In his speech in Wisconsin, Trump addressed issues that Democrats have sought to bludgeon him and other Republicans on, reiterating his pledge to “always protect Social Security and Medicare for our great seniors,” as well as wading into a topic that is much more of a minefield for Trump — abortion.

“Basically, the states decide on abortion, and people are absolutely thrilled with the way that's going on,” Trump said of abortion laws post-Roe v.
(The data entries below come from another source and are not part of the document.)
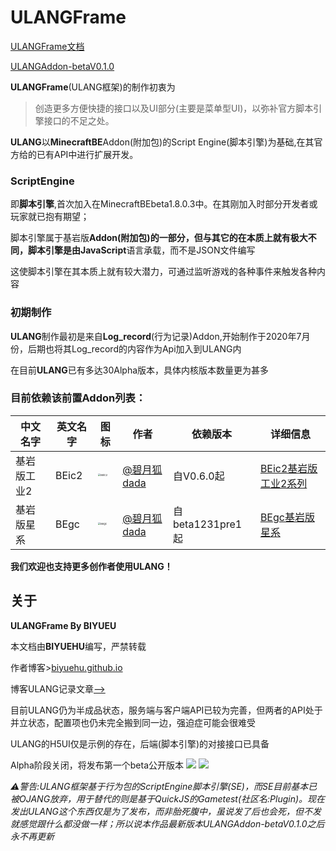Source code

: # ULANGFrame

[ULANGFrame文档](https://iamlolicon.work/doc/ulangdoc)

[ULANGAddon-betaV0.1.0](https://github.com/BIYUEHU/ulangframe/releases/tag/ulang)

**ULANGFrame**(ULANG框架)的制作初衷为

>  创造更多方便快捷的接口以及UI部分(主要是菜单型UI)，以弥补官方脚本引擎接口的不足之处。

**ULANG**以**MinecraftBE**Addon(附加包)的Script Engine(脚本引擎)为基础,在其官方给的已有API中进行扩展开发。

[](./ULANGbe/pack_icon.png)

### ScriptEngine
即**脚本引擎**,首次加入在MinecraftBEbeta1.8.0.3中。在其刚加入时部分开发者或玩家就已抱有期望；

脚本引擎属于基岩版**Addon(附加包)**的一部分，但与其它的在本质上就有极大不同，脚本引擎是由**JavaScript**语言承载，而不是JSON文件编写

这使脚本引擎在其本质上就有较大潜力，可通过监听游戏的各种事件来触发各种内容

### 初期制作

**ULANG**制作最初是来自**Log_record**(行为记录)Addon,开始制作于2020年7月份，后期也将其Log_record的内容作为Api加入到ULANG内

在目前**ULANG**已有多达30Alpha版本，具体内核版本数量更为甚多

### 目前依赖该前置Addon列表：
| 中文名字    | 英文名字 | 图标                                                         | 作者                                                | 依赖版本         | 详细信息                                                     |
| ----------- | -------- | ------------------------------------------------------------ | --------------------------------------------------- | ---------------- | ------------------------------------------------------------ |
| 基岩版工业2 | BEic2    | <img src="https://img.imgdb.cn/item/5ffb0ec93ffa7d37b38b5097.png" alt="BEic2" style="zoom:25%;" /> | [@碧月狐dada](https://space.bilibili.com/293767574) | 自V0.6.0起       | [BEic2基岩版工业2系列](https://biyuehu.github.io/post/BEic2%E5%9F%BA%E5%B2%A9%E7%89%88%E5%B7%A5%E4%B8%9A2/) |
| 基岩版星系  | BEgc     | <img src="https://img.imgdb.cn/item/5f8bed041cd1bbb86b5543ff.png" alt="BEgc" style="zoom:25%;" /> | [@碧月狐dada](https://space.bilibili.com/293767574) | 自beta1231pre1起 | [BEgc基岩版星系](https://biyuehu.github.io/post/BEgc%E5%9F%BA%E5%B2%A9%E7%89%88%E6%98%9F%E7%B3%BB/) |

**我们欢迎也支持更多创作者使用ULANG！**

## 关于

**ULANGFrame By BIYUEU**

本文档由**BIYUEHU**编写，严禁转载

作者博客>[biyuehu.github.io](https://biyuehu.github.io)

博客ULANG记录文章[-->](https://biyuehu.github.io/post/ULANG%E6%A1%86%E6%9E%B6/)

目前ULANG仍为半成品状态，服务端与客户端API已较为完善，但两者的API处于并立状态，配置项也仍未完全搬到同一边，强迫症可能会很难受

ULANG的H5UI仅是示例的存在，后端(脚本引擎)的对接接口已具备

Alpha阶段关闭，将发布第一个beta公开版本
![](./images/1.png)
![](./images/2.png)

*⚠警告:ULANG框架基于行为包的ScriptEngine脚本引擎(SE)，而SE目前基本已被OJANG放弃，用于替代的则是基于QuickJS的Gametest(社区名:Plugin)。现在发出ULANG这个东西仅是为了发布，而非胎死腹中，虽说发了后也会死，但不发就感觉跟什么都没做一样；所以说本作品最新版本ULANGAddon-betaV0.1.0之后永不再更新*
Wade, a Supreme Court decision whose overturning he claimed credit for. “Every state is different.”

Hours earlier, a six-week abortion ban in his home state of Florida had taken effect, though it could be altered by a ballot referendum this fall that Trump has not yet weighed in on.

Speaking to the crowd gathered in Waukesha, Trump called all of the indictments against him “a great badge of honor.”

“Thank you,” Trump said, as his supporters applauded. “Because I'm being indicted for you.”

Rob O’Loughlin, a retired golf industry entrepreneur from Madison, said he has watched the trials closely and sees them all as “political.” And the nine instances in which Trump was determined to have violated his gag order? “That’s $1,000 each, the equivalent to two cents to Trump.”

“Going to jail for a day,” O’Loughlin continued, “would be just about better than that mugshot” for drumming up sympathy and campaign donations for Trump.